この本は、第一章から第四章までで構成されています。
第一章
メジャーデビュー(決断)では、FA行使までの苦悩や、
メジャーへの決断を発表した際の
「ぼくのわがままを許してもらえるかわかりませんが、
決断した以上、命をかけてがんばりたいと思います」という、
ファンへの感謝の気持ち。
そして、忘れないように左手に黒ペンで綴っていたことなど。
第二章
高校時代では、あの五打席連続敬遠で敗れてしまった時の
「終わった瞬間は、負けたという気がしませんでした」という言葉など、
高校時代の松井秀喜が見て取れます。
第三章
巨人時代では、運命のドラフト会議や長嶋監督についての
言葉などが書かれています。特に1992年12月25日の
巨人新入団選手の記者発表の時の松井秀喜のスピーチ
「サッカー、相撲に小さい子供たちの心が動いています。
自分はファンや小さい子供たちに夢を与えるプレーヤーになるよう、
一生懸命頑張っていきたい」
という名セリフが紹介されています。
第四章
ワールドシリーズでは、ファンやWBCを辞退したときのこと、
「野球というスポーツのすばらしさを次の世代に伝えていくのが
自分の仕事だと思っています。
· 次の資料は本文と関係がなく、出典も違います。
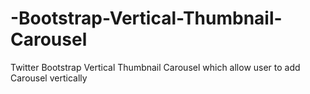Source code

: -Bootstrap-Vertical-Thumbnail-Carousel
======================================

Twitter  Bootstrap Vertical Thumbnail Carousel which allow user to add Carousel vertically 
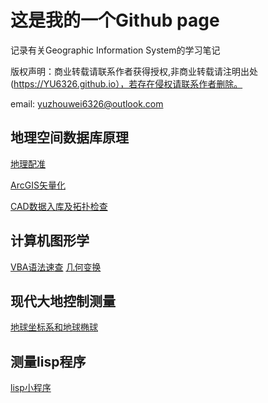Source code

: # 这是我的一个Github page

记录有关Geographic Information System的学习笔记

版权声明：商业转载请联系作者获得授权,非商业转载请注明出处(https://YU6326.github.io），若存在侵权请联系作者删除。

email: yuzhouwei6326@outlook.com

## 地理空间数据库原理

[地理配准](spatialDatabase/地理配准.md)

[ArcGIS矢量化](spatialDatabase/矢量化.md)

[CAD数据入库及拓扑检查](spatialDatabase/数据入库.md)

## 计算机图形学
[VBA语法速查](Doc/VBA语法.md)
[几何变换](Doc/坐标变换.html)

## 现代大地控制测量

[地球坐标系和地球椭球](geodesy/chapter2.html)

## 测量lisp程序

[lisp小程序](Lisp/lisp1.md)

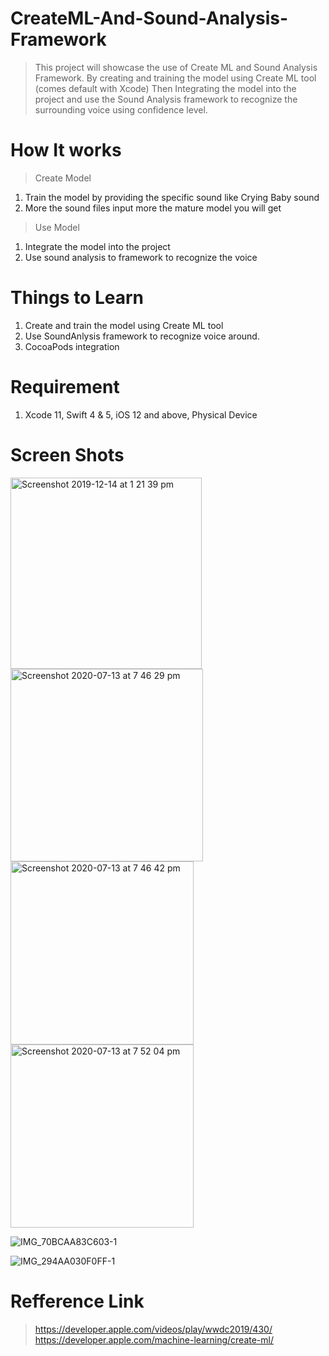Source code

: # CreateML-And-Sound-Analysis-Framework

> This project will showcase the use of Create ML and Sound Analysis Framework.
> By creating and training the model using Create ML tool (comes default with Xcode)
> Then Integrating the model into the project and use the Sound Analysis framework to recognize the surrounding voice using confidence level.


# How It works
> Create Model
1. Train the model by providing the specific sound like Crying Baby sound
2. More the sound files input more the mature model you will get
> Use Model
1. Integrate the model into the project 
2. Use sound analysis to framework to recognize the voice


# Things to Learn
1. Create and train the model using Create ML tool
2. Use SoundAnlysis framework to recognize voice around.
3. CocoaPods integration

# Requirement 
1. Xcode 11, Swift 4 & 5, iOS 12 and above, Physical Device

# Screen Shots

<img width="306" alt="Screenshot 2019-12-14 at 1 21 39 pm" src="https://user-images.githubusercontent.com/59496278/87364571-0031d280-c542-11ea-8377-180d928f4e2a.png">

<img width="308" alt="Screenshot 2020-07-13 at 7 46 29 pm" src="https://user-images.githubusercontent.com/59496278/87364574-03c55980-c542-11ea-8169-a3f663073f8c.png">

<img width="293" alt="Screenshot 2020-07-13 at 7 46 42 pm" src="https://user-images.githubusercontent.com/59496278/87364580-0627b380-c542-11ea-9530-349da399e5d2.png">

<img width="293" alt="Screenshot 2020-07-13 at 7 52 04 pm" src="https://user-images.githubusercontent.com/59496278/87364741-6dddfe80-c542-11ea-9472-f1184a9d6ac8.png">

![IMG_70BCAA83C603-1](https://user-images.githubusercontent.com/59496278/87364752-72a2b280-c542-11ea-9476-22420a30ff33.jpeg)

![IMG_294AA030F0FF-1](https://user-images.githubusercontent.com/59496278/87364749-70405880-c542-11ea-8ebe-c31e275c482e.jpeg)



# Refference Link
> https://developer.apple.com/videos/play/wwdc2019/430/
> https://developer.apple.com/machine-learning/create-ml/


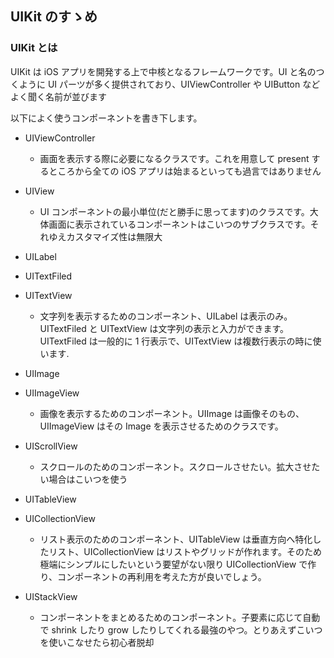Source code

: ## UIKit のすゝめ

### UIKit とは

UIKit は iOS アプリを開発する上で中核となるフレームワークです。UI と名のつくように UI パーツが多く提供されており、UIViewController や UIButton などよく聞く名前が並びます

以下によく使うコンポーネントを書き下します。

- UIViewController

  - 画面を表示する際に必要になるクラスです。これを用意して present するところから全ての iOS アプリは始まるといっても過言ではありません

- UIView

  - UI コンポーネントの最小単位(だと勝手に思ってます)のクラスです。大体画面に表示されているコンポーネントはこいつのサブクラスです。それゆえカスタマイズ性は無限大

- UILabel
- UITextFiled
- UITextView

  - 文字列を表示するためのコンポーネント、UILabel は表示のみ。UITextFiled と UITextView は文字列の表示と入力ができます。UITextFiled は一般的に 1 行表示で、UITextView は複数行表示の時に使います.

- UIImage
- UIImageView

  - 画像を表示するためのコンポーネント。UIImage は画像そのもの、UIImageView はその Image を表示させるためのクラスです。

- UIScrollView

  - スクロールのためのコンポーネント。スクロールさせたい。拡大させたい場合はこいつを使う

- UITableView
- UICollectionView

  - リスト表示のためのコンポーネント、UITableView は垂直方向へ特化したリスト、UICollectionView はリストやグリッドが作れます。そのため極端にシンプルにしたいという要望がない限り UICollectionView で作り、コンポーネントの再利用を考えた方が良いでしょう。

- UIStackView
  - コンポーネントをまとめるためのコンポーネント。子要素に応じて自動で shrink したり grow したりしてくれる最強のやつ。とりあえずこいつを使いこなせたら初心者脱却
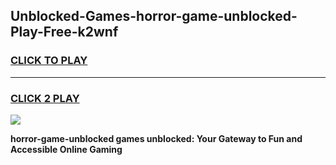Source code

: 
## Unblocked-Games-horror-game-unblocked-Play-Free-k2wnf
<h3>
<a href="https://premium76.site?title=horror-game-unblocked&ref=17A">CLICK TO PLAY</a></h3>
<hr>

<h3>
<a href="https://premium76.site?title=horror-game-unblocked&ref=17A">CLICK 2 PLAY</a>
  
</h3>

<a href="https://premium76.site?title=horror-game-unblocked&ref=17A"><img src="https://clearcache.store/games.png"></a>


**horror-game-unblocked games unblocked: Your Gateway to Fun and Accessible Online Gaming**
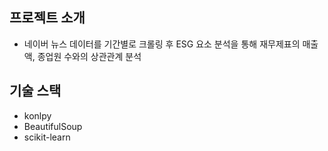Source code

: ## 프로젝트 소개
- 네이버 뉴스 데이터를 기간별로 크롤링 후 ESG 요소 분석을 통해 재무제표의 매출액, 종업원 수와의 상관관계 분석

## 기술 스택
   - konlpy
   - BeautifulSoup
   - scikit-learn
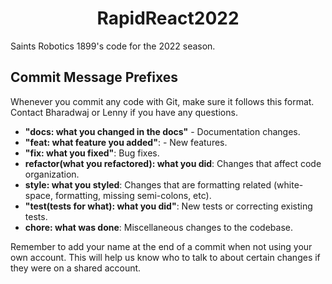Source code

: <h1 align="center">RapidReact2022</h1>

Saints Robotics 1899's code for the 2022 season.

## Commit Message Prefixes

Whenever you commit any code with Git, make sure it follows this format. Contact Bharadwaj or Lenny if you have any questions.

* **"docs: what you changed in the docs"** - Documentation changes.
* **"feat: what feature you added"**: - New features.
* **"fix: what you fixed"**: Bug fixes.
* **refactor(what you refactored): what you did**: Changes that affect code organization.
* **style: what you styled**: Changes that are formatting related (white-space, formatting, missing semi-colons, etc).
* **"test(tests for what): what you did"**: New tests or correcting existing tests.
* **chore: what was done**: Miscellaneous changes to the codebase.

Remember to add your name at the end of a commit when not using your own account. This will help us know who to talk to about certain changes if they were on a shared account.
そのためにも、ホームランだけではなく、
全力でプレーし、ファンにアピールする選手でありつづけたい」
という彼の重いが語られています。
松井秀喜という男の、人間性が読み取れます。
野球ファンのみならずお薦めできる一冊です。
甲子園、巨人時代からメジャーでの2006年5月12日までの全打席データも必見です。